The following is an excerpt from “Ripples,” written by Erik Petersen. This will be featured in the upcoming 2022 Fall Pheasants Forever Journal of Conservation:
“As we get older and more experienced with wingshooting, we tend to forget just how much the stars must align for everything to come together and end up with a bird in hand. We take that muscle memory for granted – mounting shotgun to shoulder, following the target, leading it just so... But being a parent to budding hunters reminds us of just how difficult that process can be when you’re starting out.
This was the case with Kasa. He was 12, and had missed a fair number of birds in the field his first year. The gun was awkward and he had a hard time mounting it in time for the flush. But now we were into his second season afield, and I had found him a smaller gun that fit him better.
And yet, he still struggled to put it all together in time to get a shot off. He was beginning to get frustrated. As a parent, I was walking that fine line between letting the thing be hard, and not letting it be so hard that your child loses interest.
Thankfully, he got a morale boost when our new friend Douglas Spale, and his father Fred, joined us in Montana for several days of hunting. You may remember Kasa from a story I wrote in the Fall 2020 issue of the Pheasants Forever Journal.
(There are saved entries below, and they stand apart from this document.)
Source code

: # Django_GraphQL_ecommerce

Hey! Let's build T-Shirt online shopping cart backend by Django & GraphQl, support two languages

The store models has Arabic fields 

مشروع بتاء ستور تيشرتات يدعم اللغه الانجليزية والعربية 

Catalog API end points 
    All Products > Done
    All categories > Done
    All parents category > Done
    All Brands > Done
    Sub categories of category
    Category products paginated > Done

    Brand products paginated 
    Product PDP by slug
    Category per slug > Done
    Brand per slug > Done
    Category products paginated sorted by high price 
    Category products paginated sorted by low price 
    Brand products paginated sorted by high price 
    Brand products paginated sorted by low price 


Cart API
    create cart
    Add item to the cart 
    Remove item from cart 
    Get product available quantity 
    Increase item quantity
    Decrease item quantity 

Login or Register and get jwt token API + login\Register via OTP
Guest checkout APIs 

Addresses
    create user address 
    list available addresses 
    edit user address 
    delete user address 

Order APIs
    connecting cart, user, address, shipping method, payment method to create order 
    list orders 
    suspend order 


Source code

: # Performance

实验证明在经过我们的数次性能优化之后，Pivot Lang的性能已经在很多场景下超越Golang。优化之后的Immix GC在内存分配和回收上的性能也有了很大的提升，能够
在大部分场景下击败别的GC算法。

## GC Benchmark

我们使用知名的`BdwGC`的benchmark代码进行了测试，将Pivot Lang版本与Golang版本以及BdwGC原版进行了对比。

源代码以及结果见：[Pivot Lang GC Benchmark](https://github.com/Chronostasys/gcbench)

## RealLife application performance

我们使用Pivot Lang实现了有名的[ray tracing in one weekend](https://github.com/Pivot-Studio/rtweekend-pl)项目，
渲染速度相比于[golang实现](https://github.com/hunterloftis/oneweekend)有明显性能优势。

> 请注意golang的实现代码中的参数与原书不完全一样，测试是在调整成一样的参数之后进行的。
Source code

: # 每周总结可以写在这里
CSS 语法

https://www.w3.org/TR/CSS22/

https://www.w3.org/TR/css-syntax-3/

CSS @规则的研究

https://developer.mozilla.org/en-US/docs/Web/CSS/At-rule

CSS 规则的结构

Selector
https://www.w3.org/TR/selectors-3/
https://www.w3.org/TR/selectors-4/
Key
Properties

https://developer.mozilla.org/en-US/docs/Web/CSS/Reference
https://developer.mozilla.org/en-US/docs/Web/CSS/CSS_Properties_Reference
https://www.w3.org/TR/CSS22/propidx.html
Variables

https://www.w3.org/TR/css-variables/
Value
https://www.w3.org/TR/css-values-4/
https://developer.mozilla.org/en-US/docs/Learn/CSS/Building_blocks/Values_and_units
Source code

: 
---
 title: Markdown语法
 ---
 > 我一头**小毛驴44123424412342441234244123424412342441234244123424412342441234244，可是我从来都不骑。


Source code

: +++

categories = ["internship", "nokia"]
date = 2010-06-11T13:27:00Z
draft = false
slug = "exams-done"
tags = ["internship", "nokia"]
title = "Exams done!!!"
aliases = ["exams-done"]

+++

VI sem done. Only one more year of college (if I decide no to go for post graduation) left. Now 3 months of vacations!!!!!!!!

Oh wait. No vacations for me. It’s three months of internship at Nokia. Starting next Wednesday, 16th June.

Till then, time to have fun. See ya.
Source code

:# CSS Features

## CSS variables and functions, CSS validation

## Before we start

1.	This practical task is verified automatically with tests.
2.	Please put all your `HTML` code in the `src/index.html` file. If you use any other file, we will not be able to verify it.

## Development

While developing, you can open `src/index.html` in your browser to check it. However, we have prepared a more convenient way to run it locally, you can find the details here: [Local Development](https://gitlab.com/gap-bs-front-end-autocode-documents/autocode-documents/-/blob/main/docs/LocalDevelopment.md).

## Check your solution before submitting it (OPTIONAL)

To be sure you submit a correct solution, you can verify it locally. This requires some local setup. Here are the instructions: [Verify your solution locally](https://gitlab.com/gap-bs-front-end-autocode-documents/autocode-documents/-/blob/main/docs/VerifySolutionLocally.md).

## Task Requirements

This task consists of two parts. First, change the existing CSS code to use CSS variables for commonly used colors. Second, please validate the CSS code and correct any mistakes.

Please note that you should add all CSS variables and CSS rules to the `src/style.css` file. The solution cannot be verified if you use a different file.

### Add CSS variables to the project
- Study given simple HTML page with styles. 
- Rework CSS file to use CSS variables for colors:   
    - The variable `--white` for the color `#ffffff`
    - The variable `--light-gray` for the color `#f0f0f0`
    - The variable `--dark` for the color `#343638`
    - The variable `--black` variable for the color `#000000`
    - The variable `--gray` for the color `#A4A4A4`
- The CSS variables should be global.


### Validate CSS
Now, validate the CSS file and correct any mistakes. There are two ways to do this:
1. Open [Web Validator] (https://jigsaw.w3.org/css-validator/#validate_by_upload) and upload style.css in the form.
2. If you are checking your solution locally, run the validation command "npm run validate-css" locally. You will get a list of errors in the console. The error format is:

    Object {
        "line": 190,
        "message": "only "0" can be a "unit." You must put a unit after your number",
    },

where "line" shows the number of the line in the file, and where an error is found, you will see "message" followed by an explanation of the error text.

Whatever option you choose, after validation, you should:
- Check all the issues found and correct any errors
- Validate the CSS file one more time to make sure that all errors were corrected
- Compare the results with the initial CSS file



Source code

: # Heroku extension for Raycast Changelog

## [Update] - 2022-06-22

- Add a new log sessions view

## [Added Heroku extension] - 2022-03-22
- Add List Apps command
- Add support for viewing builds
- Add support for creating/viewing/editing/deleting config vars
He’s adopted from Ethiopia, and an earlier article I wrote titled “To Make a Pheasant Hunter” talked about the need for more diversity in the uplands. How, I had asked back then, could I expect Kasa to find a home in the uplands, if he didn’t have role models that looked like him?
My answer came in the form of Douglas. Like Kasa, he too had been a Black kid adopted into a white hunting family in a small town full of people that didn’t look like him. After reading my essay, Douglas reached out and generously offered “I can be that mentor for Kasa.”
When Douglas Spale, a Black man adopted into a mixed-race family from Nebraska, hears a request for more diverse role models in the upland hunting world, he answers the call.